**Problem details:** Here are the records. Write out exactly the lines between the one holding "2. 标头的范围格式过于针对使用情况而无法注册" and the one holding "与其组织的隐私权政策一致，客", inclusive.

**Material provided:**
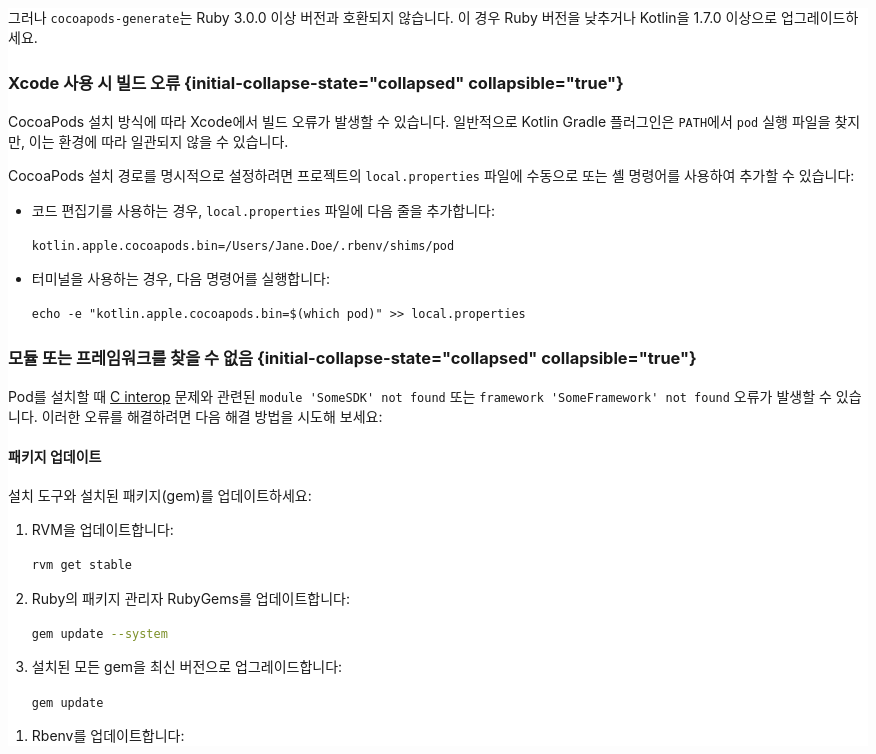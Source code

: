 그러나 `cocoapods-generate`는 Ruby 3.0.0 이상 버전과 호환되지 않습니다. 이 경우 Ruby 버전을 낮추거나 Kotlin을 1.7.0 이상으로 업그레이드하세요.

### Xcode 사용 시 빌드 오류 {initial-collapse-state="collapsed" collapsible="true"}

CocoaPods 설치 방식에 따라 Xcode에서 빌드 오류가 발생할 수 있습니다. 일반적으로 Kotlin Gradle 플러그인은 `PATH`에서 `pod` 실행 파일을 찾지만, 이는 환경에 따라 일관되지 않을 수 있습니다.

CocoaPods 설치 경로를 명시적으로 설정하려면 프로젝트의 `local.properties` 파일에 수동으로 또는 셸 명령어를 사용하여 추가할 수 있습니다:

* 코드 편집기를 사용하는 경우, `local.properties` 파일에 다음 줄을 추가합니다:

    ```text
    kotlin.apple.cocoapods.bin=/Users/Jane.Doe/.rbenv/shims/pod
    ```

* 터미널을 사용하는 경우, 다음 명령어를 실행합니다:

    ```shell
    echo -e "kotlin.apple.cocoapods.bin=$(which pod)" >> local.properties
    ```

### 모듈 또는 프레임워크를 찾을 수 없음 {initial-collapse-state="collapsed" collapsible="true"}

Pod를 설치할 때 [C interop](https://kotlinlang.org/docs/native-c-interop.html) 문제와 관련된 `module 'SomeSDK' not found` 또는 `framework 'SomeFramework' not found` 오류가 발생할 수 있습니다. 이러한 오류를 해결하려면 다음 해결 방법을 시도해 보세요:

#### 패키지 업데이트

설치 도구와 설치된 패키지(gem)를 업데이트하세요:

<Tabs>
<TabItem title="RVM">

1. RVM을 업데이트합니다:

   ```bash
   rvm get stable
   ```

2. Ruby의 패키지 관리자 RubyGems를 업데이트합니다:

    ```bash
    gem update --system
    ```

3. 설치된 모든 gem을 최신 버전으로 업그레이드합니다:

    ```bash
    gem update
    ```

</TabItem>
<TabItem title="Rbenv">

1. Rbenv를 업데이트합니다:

---

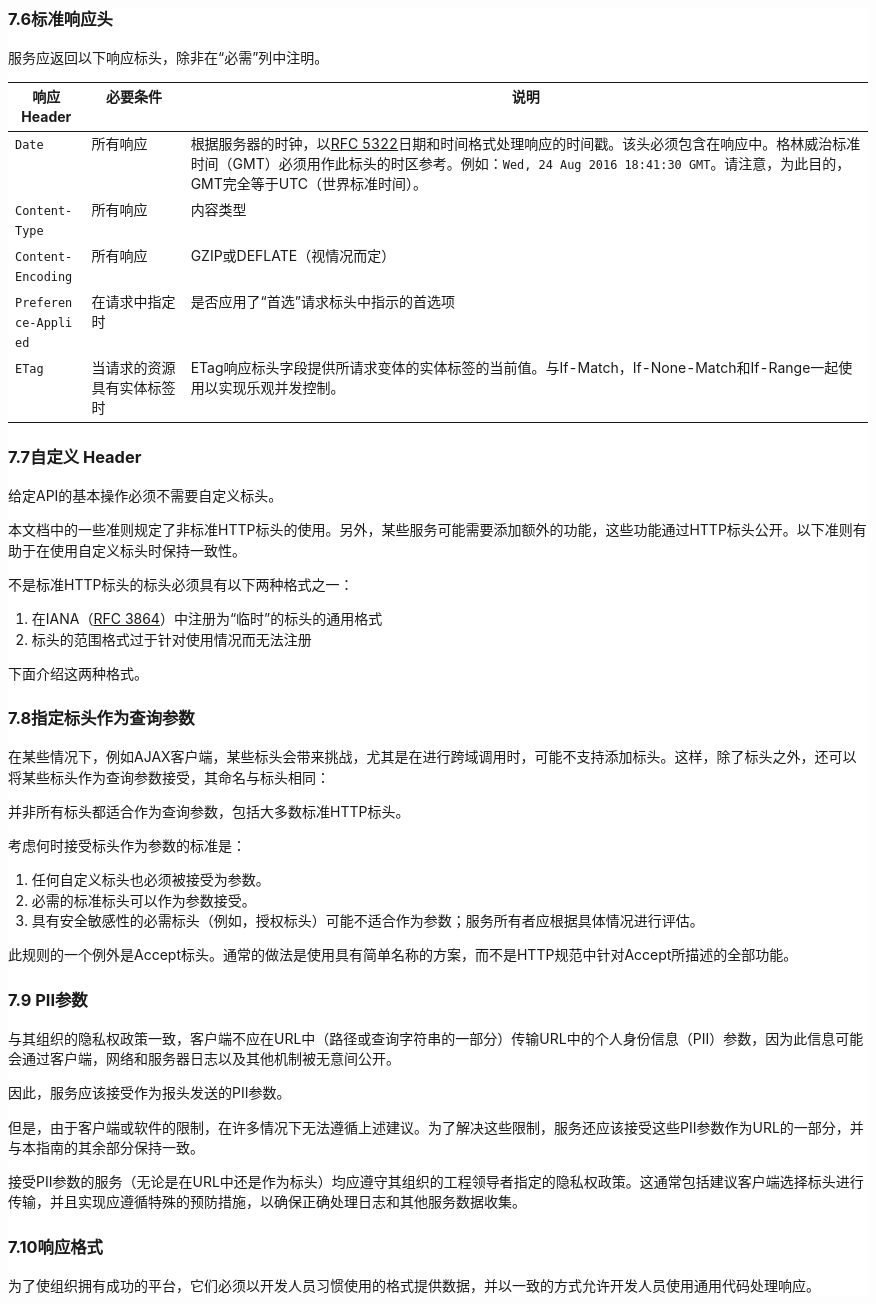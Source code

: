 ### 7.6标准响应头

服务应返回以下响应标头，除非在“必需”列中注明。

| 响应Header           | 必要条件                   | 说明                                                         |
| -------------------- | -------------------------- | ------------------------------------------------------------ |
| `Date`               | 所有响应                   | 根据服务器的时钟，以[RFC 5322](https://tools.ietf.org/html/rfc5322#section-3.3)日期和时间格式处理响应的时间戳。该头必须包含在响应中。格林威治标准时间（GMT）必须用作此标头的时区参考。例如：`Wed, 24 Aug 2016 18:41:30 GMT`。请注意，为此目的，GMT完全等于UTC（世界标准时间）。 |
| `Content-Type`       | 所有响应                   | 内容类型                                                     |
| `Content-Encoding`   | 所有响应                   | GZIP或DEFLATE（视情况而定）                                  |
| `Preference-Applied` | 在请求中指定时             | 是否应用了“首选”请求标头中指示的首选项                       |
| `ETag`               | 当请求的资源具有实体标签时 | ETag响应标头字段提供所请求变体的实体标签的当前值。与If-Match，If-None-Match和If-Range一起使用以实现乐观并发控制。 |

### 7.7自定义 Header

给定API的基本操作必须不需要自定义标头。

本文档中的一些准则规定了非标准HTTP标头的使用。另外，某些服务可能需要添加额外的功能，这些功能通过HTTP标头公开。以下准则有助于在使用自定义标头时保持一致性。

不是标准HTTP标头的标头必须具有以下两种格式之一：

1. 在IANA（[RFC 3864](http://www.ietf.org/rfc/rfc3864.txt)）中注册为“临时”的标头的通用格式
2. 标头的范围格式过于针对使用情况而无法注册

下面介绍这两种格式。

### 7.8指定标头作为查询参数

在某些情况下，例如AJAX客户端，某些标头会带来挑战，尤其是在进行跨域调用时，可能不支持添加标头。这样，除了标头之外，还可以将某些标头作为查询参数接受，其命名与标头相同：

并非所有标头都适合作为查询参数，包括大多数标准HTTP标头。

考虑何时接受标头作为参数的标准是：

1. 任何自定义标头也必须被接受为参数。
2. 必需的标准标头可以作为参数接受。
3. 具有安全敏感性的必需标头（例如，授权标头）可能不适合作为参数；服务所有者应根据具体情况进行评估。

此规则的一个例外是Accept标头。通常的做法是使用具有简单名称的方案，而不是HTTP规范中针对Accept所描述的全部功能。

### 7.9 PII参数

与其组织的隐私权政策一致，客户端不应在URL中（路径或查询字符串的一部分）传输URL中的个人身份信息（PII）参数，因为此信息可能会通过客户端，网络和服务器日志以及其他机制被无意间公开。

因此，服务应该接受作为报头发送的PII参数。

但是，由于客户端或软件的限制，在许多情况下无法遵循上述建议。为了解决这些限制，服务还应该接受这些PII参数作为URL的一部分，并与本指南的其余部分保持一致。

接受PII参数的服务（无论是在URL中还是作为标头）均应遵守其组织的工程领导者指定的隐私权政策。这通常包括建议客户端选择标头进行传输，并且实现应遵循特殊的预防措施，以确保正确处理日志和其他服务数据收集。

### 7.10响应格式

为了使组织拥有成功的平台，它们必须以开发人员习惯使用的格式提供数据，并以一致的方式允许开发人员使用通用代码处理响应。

--

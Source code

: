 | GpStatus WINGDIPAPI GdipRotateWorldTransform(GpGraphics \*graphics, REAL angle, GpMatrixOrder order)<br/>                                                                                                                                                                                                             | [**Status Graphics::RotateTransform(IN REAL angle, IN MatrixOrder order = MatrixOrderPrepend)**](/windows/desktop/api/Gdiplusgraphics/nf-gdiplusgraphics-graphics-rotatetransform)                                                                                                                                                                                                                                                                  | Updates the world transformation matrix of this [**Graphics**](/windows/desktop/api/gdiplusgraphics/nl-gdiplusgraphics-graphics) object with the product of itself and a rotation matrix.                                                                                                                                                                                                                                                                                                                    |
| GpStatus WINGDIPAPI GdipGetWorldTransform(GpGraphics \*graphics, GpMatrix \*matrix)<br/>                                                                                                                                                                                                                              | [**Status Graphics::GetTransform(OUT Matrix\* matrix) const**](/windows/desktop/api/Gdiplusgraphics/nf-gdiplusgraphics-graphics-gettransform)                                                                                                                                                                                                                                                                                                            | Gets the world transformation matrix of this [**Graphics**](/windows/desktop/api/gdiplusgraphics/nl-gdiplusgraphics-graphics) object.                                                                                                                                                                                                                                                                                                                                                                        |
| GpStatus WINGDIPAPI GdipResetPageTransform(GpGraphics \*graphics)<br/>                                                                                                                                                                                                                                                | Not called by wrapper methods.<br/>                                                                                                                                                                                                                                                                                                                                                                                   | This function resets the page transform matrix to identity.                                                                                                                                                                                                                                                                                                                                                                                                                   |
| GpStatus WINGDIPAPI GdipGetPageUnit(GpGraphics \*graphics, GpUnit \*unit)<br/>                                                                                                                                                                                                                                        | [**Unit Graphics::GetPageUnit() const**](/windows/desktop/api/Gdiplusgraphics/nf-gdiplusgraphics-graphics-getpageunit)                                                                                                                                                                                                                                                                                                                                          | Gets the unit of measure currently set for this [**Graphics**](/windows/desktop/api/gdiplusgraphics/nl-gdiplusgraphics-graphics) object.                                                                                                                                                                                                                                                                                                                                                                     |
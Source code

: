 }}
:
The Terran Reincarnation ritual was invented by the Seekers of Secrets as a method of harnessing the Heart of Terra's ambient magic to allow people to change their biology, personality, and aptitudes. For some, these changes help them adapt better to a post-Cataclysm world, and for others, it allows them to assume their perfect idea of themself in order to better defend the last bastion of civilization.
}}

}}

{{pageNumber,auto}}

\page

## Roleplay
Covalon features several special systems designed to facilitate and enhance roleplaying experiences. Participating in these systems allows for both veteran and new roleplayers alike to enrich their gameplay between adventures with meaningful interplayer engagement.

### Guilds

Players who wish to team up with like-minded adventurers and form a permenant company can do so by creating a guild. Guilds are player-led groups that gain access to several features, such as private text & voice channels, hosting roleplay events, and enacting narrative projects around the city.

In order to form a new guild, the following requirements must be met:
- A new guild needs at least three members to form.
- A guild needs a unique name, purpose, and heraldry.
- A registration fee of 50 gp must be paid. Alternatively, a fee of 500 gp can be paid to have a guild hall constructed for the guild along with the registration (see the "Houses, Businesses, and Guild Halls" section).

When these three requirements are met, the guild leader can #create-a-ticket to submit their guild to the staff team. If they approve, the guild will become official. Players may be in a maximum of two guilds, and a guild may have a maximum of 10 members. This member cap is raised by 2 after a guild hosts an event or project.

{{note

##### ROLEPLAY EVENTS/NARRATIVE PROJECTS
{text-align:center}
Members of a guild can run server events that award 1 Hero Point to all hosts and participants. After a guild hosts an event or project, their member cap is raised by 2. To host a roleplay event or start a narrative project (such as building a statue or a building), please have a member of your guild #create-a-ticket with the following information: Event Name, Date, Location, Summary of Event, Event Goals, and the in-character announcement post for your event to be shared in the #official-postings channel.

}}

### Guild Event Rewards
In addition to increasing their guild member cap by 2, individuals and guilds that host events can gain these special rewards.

**Task solution:**
2. 标头的范围格式过于针对使用情况而无法注册

下面介绍这两种格式。

### 7.8指定标头作为查询参数

在某些情况下，例如AJAX客户端，某些标头会带来挑战，尤其是在进行跨域调用时，可能不支持添加标头。这样，除了标头之外，还可以将某些标头作为查询参数接受，其命名与标头相同：

并非所有标头都适合作为查询参数，包括大多数标准HTTP标头。

考虑何时接受标头作为参数的标准是：

1. 任何自定义标头也必须被接受为参数。
2. 必需的标准标头可以作为参数接受。
3. 具有安全敏感性的必需标头（例如，授权标头）可能不适合作为参数；服务所有者应根据具体情况进行评估。

此规则的一个例外是Accept标头。通常的做法是使用具有简单名称的方案，而不是HTTP规范中针对Accept所描述的全部功能。

### 7.9 PII参数

与其组织的隐私权政策一致，客户端不应在URL中（路径或查询字符串的一部分）传输URL中的个人身份信息（PII）参数，因为此信息可能会通过客户端，网络和服务器日志以及其他机制被无意间公开。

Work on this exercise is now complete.